Strajk Gildii Scenarzystów, który rozpoczął się już na początku maja, był sygnałem alarmowym dla całego przemysłu. Scenarzyści, których praca jest kluczowa dla tworzenia angażujących i popularnych historii na srebrnym ekranie, domagają się lepszych warunków pracy i godziwego wynagrodzenia.

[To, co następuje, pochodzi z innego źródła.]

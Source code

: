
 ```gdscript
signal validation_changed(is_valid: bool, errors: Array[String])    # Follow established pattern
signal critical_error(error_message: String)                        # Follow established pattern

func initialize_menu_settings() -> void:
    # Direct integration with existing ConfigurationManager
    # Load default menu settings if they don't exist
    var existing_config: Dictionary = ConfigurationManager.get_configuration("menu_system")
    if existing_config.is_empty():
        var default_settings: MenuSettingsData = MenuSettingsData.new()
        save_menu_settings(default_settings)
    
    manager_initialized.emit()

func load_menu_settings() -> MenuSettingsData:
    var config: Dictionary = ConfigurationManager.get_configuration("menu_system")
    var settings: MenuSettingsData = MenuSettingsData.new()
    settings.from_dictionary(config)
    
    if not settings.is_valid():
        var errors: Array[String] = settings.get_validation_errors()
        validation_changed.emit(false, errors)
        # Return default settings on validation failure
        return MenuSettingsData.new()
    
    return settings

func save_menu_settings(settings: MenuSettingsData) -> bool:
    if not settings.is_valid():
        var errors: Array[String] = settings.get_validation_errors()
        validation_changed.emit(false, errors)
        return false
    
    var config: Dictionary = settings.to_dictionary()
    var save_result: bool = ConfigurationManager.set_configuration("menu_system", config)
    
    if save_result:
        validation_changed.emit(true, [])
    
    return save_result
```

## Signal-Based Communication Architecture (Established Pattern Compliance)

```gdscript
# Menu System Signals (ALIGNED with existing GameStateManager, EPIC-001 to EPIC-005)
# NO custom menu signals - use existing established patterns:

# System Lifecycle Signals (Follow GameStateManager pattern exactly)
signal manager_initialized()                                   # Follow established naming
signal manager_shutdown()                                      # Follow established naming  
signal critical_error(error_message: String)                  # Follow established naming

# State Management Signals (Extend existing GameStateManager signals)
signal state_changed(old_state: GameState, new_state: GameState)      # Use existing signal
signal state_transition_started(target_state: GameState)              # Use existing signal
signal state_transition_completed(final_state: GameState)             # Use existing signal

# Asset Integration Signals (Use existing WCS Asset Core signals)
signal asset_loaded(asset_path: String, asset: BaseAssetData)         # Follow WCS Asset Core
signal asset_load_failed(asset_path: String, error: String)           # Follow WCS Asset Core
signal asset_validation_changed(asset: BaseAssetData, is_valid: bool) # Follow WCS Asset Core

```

Nie tylko twórcy, ale również widzowie na całym świecie czekają z niepokojem na wyniki tych negocjacji. Bez wątpienia strajk mógłby zahamować produkcję najnowszych odcinków popularnych seriali, a premiera oczekiwanych filmów mogłaby zostać opóźniona. Niepokój ten oczywiście udziela się również — a być może przede wszystkim — zaangażowanym w produkcje aktorom.
Izabella Miko, Piotr Adamczyk i Joanna Kulig to nasi najbardziej znani reprezentanci w Hollywood. Ile kosztuje ich trwający strajk?
"Jestem taka zdenerwowana, że nie jestem na planie filmowym! (...) Proszę, nie pozwólmy nie tworzyć sztuki... Karmmy dalej nasze dusze i serca i dajmy miejsce artystom, aby pojawiali się z czymś, co dotyka i porusza dusze na poziomach, których nie potrafimy wyjaśnić! - napisała poruszona aktorka" - wzywa Iza Miko na swoim instagramie. Nic dziwnego, że śpieszno jej wracać na plan, skoro za jeden odcinek serialu ze swoim udziałem inkasuje około 50 tys. dolarów.
Prawie 2 miliony złotych zarobił Piotr Adamczyk za swoją rolę w serialach "Hawkeye" i "Nocne niebo". Teraz musi czekać na kolejne propozycje, a przecież wraz z żoną wciąż płacą 5 tys. dolarów za wynajem apartamentu w sercu Los Angeles.
"Wśród Polaków, którzy mają wyjątkowo dużo do stracenia, jest także Joanna Kulig. Aktorka, która zyskała międzynarodową sławę dzięki roli w oscarowej "Idzie" w reżyserii Pawła Pawlikowskiego za gościnny udział w jednym odcinku serialu zgarnia na polską walutę 130 tysięcy, a za występ w całej serii nawet ponad 1,2 miliona złotych" - alarmuje serwis ShowNews.
Jakie jest wasze zdanie o zarobkach gwiazd? Jesteście po ich stronie, czy kibicujecie raczej o wiele gorzej opłacanym scenarzystom?
Zobacz też:
Anna Czartoryska i Piotr Adamczyk zaręczyli się, ale ślubu nie było. Ona wyszła za milionera!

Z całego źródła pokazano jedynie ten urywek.